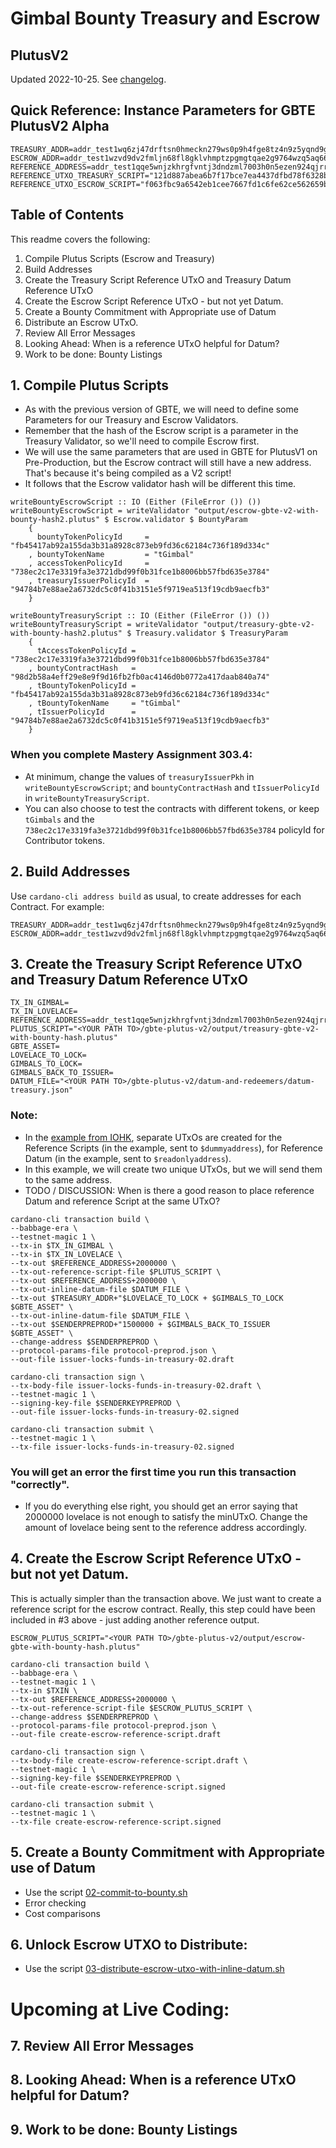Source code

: # Gimbal Bounty Treasury and Escrow
## PlutusV2

Updated 2022-10-25. See [changelog](https://gitlab.com/gimbalabs/plutus-pbl-summer-2022/projects/gbte/gbte-plutus-v2/-/blob/master/changelog.md).

## Quick Reference: Instance Parameters for GBTE PlutusV2 Alpha
```
TREASURY_ADDR=addr_test1wq6zj47drftsn0hmeckn279ws0p9h4fge8tz4n9z5yqnd9gzw7dgt
ESCROW_ADDR=addr_test1wzvd9dv2fmljn68fl8gklvhmptzpgmgtqae2g9764wzq5aq6646m0
REFERENCE_ADDRESS=addr_test1qqe5wnjzkhrgfvntj3dndzml7003h0n5ezen924qjrrglv6648u33jzvq2msza6gyqdcnau0njhav2sv46adkc9c8wdqx5aas8
REFERENCE_UTXO_TREASURY_SCRIPT="121d887abea6b7f17bce7ea4437dfbd78f6328be2412bad0a02974b18fe7259c#1"
REFERENCE_UTXO_ESCROW_SCRIPT="f063fbc9a6542eb1cee7667fd1c6fe62ce562659b3dce4f6b8ee1230a0382bfa#1"

```
## Table of Contents
This readme covers the following:
1. Compile Plutus Scripts (Escrow and Treasury)
2. Build Addresses
3. Create the Treasury Script Reference UTxO and Treasury Datum Reference UTxO
4. Create the Escrow Script Reference UTxO - but not yet Datum.
5. Create a Bounty Commitment with Appropriate use of Datum
6. Distribute an Escrow UTxO.
7. Review All Error Messages
8. Looking Ahead: When is a reference UTxO helpful for Datum?
9. Work to be done: Bounty Listings

## 1. Compile Plutus Scripts
- As with the previous version of GBTE, we will need to define some Parameters for our Treasury and Escrow Validators.
- Remember that the hash of the Escrow script is a parameter in the Treasury Validator, so we'll need to compile Escrow first.
- We will use the same parameters that are used in GBTE for PlutusV1 on Pre-Production, but the Escrow contract will still have a new address. That's because it's being compiled as a V2 script!
- It follows that the Escrow validator hash will be different this time.

```
writeBountyEscrowScript :: IO (Either (FileError ()) ())
writeBountyEscrowScript = writeValidator "output/escrow-gbte-v2-with-bounty-hash2.plutus" $ Escrow.validator $ BountyParam
    {
      bountyTokenPolicyId     = "fb45417ab92a155da3b31a8928c873eb9fd36c62184c736f189d334c"
    , bountyTokenName         = "tGimbal"
    , accessTokenPolicyId     = "738ec2c17e3319fa3e3721dbd99f0b31fce1b8006bb57fbd635e3784"
    , treasuryIssuerPolicyId  = "94784b7e88ae2a6732dc5c0f41b3151e5f9719ea513f19cdb9aecfb3"
    }

writeBountyTreasuryScript :: IO (Either (FileError ()) ())
writeBountyTreasuryScript = writeValidator "output/treasury-gbte-v2-with-bounty-hash2.plutus" $ Treasury.validator $ TreasuryParam
    {
      tAccessTokenPolicyId = "738ec2c17e3319fa3e3721dbd99f0b31fce1b8006bb57fbd635e3784"
    , bountyContractHash   = "98d2b58a4eff29e8e9f9d16fb2fb0ac4146d0b0772a417daab840a74"
    , tBountyTokenPolicyId = "fb45417ab92a155da3b31a8928c873eb9fd36c62184c736f189d334c"
    , tBountyTokenName     = "tGimbal"
    , tIssuerPolicyId      = "94784b7e88ae2a6732dc5c0f41b3151e5f9719ea513f19cdb9aecfb3"
    }
```

### When you complete Mastery Assignment 303.4:
- At minimum, change the values of `treasuryIssuerPkh` in `writeBountyEscrowScript`; and `bountyContractHash` and `tIssuerPolicyId` in `writeBountyTreasuryScript`.
- You can also choose to test the contracts with different tokens, or keep `tGimbals` and the `738ec2c17e3319fa3e3721dbd99f0b31fce1b8006bb57fbd635e3784` policyId for Contributor tokens.


## 2. Build Addresses
Use `cardano-cli address build` as usual, to create addresses for each Contract. For example:
```
TREASURY_ADDR=addr_test1wq6zj47drftsn0hmeckn279ws0p9h4fge8tz4n9z5yqnd9gzw7dgt
ESCROW_ADDR=addr_test1wzvd9dv2fmljn68fl8gklvhmptzpgmgtqae2g9764wzq5aq6646m0
```

## 3. Create the Treasury Script Reference UTxO and Treasury Datum Reference UTxO
```
TX_IN_GIMBAL=
TX_IN_LOVELACE=
REFERENCE_ADDRESS=addr_test1qqe5wnjzkhrgfvntj3dndzml7003h0n5ezen924qjrrglv6648u33jzvq2msza6gyqdcnau0njhav2sv46adkc9c8wdqx5aas8
PLUTUS_SCRIPT="<YOUR PATH TO>/gbte-plutus-v2/output/treasury-gbte-v2-with-bounty-hash.plutus"
GBTE_ASSET=
LOVELACE_TO_LOCK=
GIMBALS_TO_LOCK=
GIMBALS_BACK_TO_ISSUER=
DATUM_FILE="<YOUR PATH TO>/gbte-plutus-v2/datum-and-redeemers/datum-treasury.json"
```

### Note:
- In the [example from IOHK](https://github.com/input-output-hk/cardano-node/blob/master/doc/reference/plutus/babbage-script-example.md), separate UTxOs are created for the Reference Scripts (in the example, sent to `$dummyaddress`), for Reference Datum (in the example, sent to `$readonlyaddress`).
- In this example, we will create two unique UTxOs, but we will send them to the same address.
- TODO / DISCUSSION: When is there a good reason to place reference Datum and reference Script at the same UTxO?

```
cardano-cli transaction build \
--babbage-era \
--testnet-magic 1 \
--tx-in $TX_IN_GIMBAL \
--tx-in $TX_IN_LOVELACE \
--tx-out $REFERENCE_ADDRESS+2000000 \
--tx-out-reference-script-file $PLUTUS_SCRIPT \
--tx-out $REFERENCE_ADDRESS+2000000 \
--tx-out-inline-datum-file $DATUM_FILE \
--tx-out $TREASURY_ADDR+"$LOVELACE_TO_LOCK + $GIMBALS_TO_LOCK $GBTE_ASSET" \
--tx-out-inline-datum-file $DATUM_FILE \
--tx-out $SENDERPREPROD+"1500000 + $GIMBALS_BACK_TO_ISSUER $GBTE_ASSET" \
--change-address $SENDERPREPROD \
--protocol-params-file protocol-preprod.json \
--out-file issuer-locks-funds-in-treasury-02.draft

cardano-cli transaction sign \
--tx-body-file issuer-locks-funds-in-treasury-02.draft \
--testnet-magic 1 \
--signing-key-file $SENDERKEYPREPROD \
--out-file issuer-locks-funds-in-treasury-02.signed

cardano-cli transaction submit \
--testnet-magic 1 \
--tx-file issuer-locks-funds-in-treasury-02.signed
```

### You will get an error the first time you run this transaction "correctly".
- If you do everything else right, you should get an error saying that 2000000 lovelace is not enough to satisfy the minUTxO. Change the amount of lovelace being sent to the reference address accordingly.

## 4. Create the Escrow Script Reference UTxO - but not yet Datum.
This is actually simpler than the transaction above. We just want to create a reference script for the escrow contract. Really, this step could have been included in #3 above - just adding another reference output.

```
ESCROW_PLUTUS_SCRIPT="<YOUR PATH TO>/gbte-plutus-v2/output/escrow-gbte-with-bounty-hash.plutus"
```

```
cardano-cli transaction build \
--babbage-era \
--testnet-magic 1 \
--tx-in $TXIN \
--tx-out $REFERENCE_ADDRESS+2000000 \
--tx-out-reference-script-file $ESCROW_PLUTUS_SCRIPT \
--change-address $SENDERPREPROD \
--protocol-params-file protocol-preprod.json \
--out-file create-escrow-reference-script.draft

cardano-cli transaction sign \
--tx-body-file create-escrow-reference-script.draft \
--testnet-magic 1 \
--signing-key-file $SENDERKEYPREPROD \
--out-file create-escrow-reference-script.signed

cardano-cli transaction submit \
--testnet-magic 1 \
--tx-file create-escrow-reference-script.signed
```

## 5. Create a Bounty Commitment with Appropriate use of Datum
- Use the script [02-commit-to-bounty.sh](https://gitlab.com/gimbalabs/plutus-pbl-summer-2022/projects/gbte/gbte-plutus-v2/-/blob/master/scripts/02-commit-to-bounty.sh)
- Error checking
- Cost comparisons

## 6. Unlock Escrow UTXO to Distribute:
- Use the script [03-distribute-escrow-utxo-with-inline-datum.sh](https://gitlab.com/gimbalabs/plutus-pbl-summer-2022/projects/gbte/gbte-plutus-v2/-/blob/master/scripts/03-distribute-escrow-utxo-with-inline-datum.sh)


# Upcoming at Live Coding:
## 7. Review All Error Messages
## 8. Looking Ahead: When is a reference UTxO helpful for Datum?
## 9. Work to be done: Bounty Listings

------------------------------------------------------------

# Your assignment
Scan the records above. Return every line with "helpful" in it.

# Result
8. Looking Ahead: When is a reference UTxO helpful for Datum?
## 8. Looking Ahead: When is a reference UTxO helpful for Datum?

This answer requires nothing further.